### GOAL OF THE EXERCISE
Only the lines from the one that contains "First draft of" through the last line of the records should appear, each printed exactly as it is.

**** STORED DATA ****

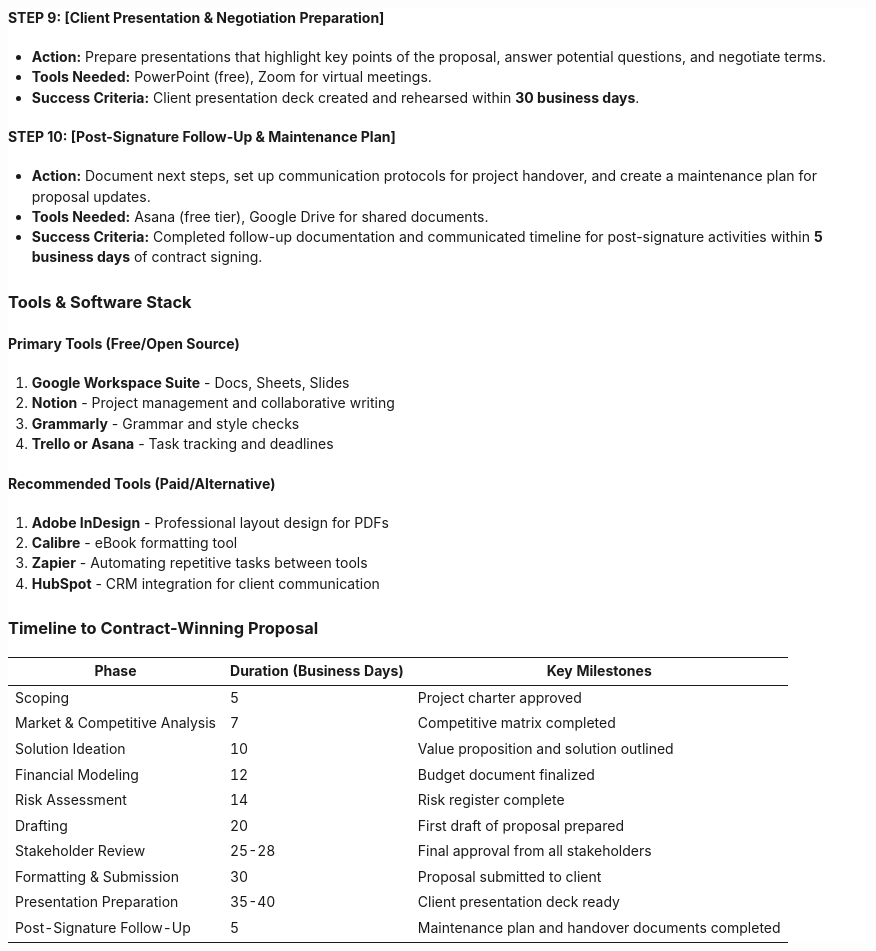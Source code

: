 #### **STEP 9: [Client Presentation & Negotiation Preparation]**
- **Action:** Prepare presentations that highlight key points of the proposal, answer potential questions, and negotiate terms.
- **Tools Needed:** PowerPoint (free), Zoom for virtual meetings.
- **Success Criteria:** Client presentation deck created and rehearsed within **30 business days**.

#### **STEP 10: [Post-Signature Follow-Up & Maintenance Plan]**
- **Action:** Document next steps, set up communication protocols for project handover, and create a maintenance plan for proposal updates.
- **Tools Needed:** Asana (free tier), Google Drive for shared documents.
- **Success Criteria:** Completed follow-up documentation and communicated timeline for post-signature activities within **5 business days** of contract signing.

### **Tools & Software Stack**  

#### **Primary Tools (Free/Open Source)**
1. **Google Workspace Suite** - Docs, Sheets, Slides  
2. **Notion** - Project management and collaborative writing  
3. **Grammarly** - Grammar and style checks  
4. **Trello or Asana** - Task tracking and deadlines  

#### **Recommended Tools (Paid/Alternative)**
1. **Adobe InDesign** - Professional layout design for PDFs  
2. **Calibre** - eBook formatting tool  
3. **Zapier** - Automating repetitive tasks between tools  
4. **HubSpot** - CRM integration for client communication  

### **Timeline to Contract-Winning Proposal**  

| Phase                     | Duration (Business Days) | Key Milestones                                                                 |
|---------------------------|--------------------------|--------------------------------------------------------------------------------|
| Scoping                   | 5                        | Project charter approved                                                         |
| Market & Competitive Analysis | 7                    | Competitive matrix completed                                                    |
| Solution Ideation         | 10                       | Value proposition and solution outlined                                         |
| Financial Modeling        | 12                       | Budget document finalized                                                       |
| Risk Assessment           | 14                       | Risk register complete                                                          |
| Drafting                  | 20                       | First draft of proposal prepared                                                |
| Stakeholder Review        | 25-28                    | Final approval from all stakeholders                                               |
| Formatting & Submission   | 30                       | Proposal submitted to client                                                    |
| Presentation Preparation  | 35-40                    | Client presentation deck ready                                                 |
| Post-Signature Follow-Up   | 5                        | Maintenance plan and handover documents completed                               |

****

### WRITTEN SOLUTION
| Drafting                  | 20                       | First draft of proposal prepared                                                |
| Stakeholder Review        | 25-28                    | Final approval from all stakeholders                                               |
| Formatting & Submission   | 30                       | Proposal submitted to client                                                    |
| Presentation Preparation  | 35-40                    | Client presentation deck ready                                                 |
| Post-Signature Follow-Up   | 5                        | Maintenance plan and handover documents completed                               |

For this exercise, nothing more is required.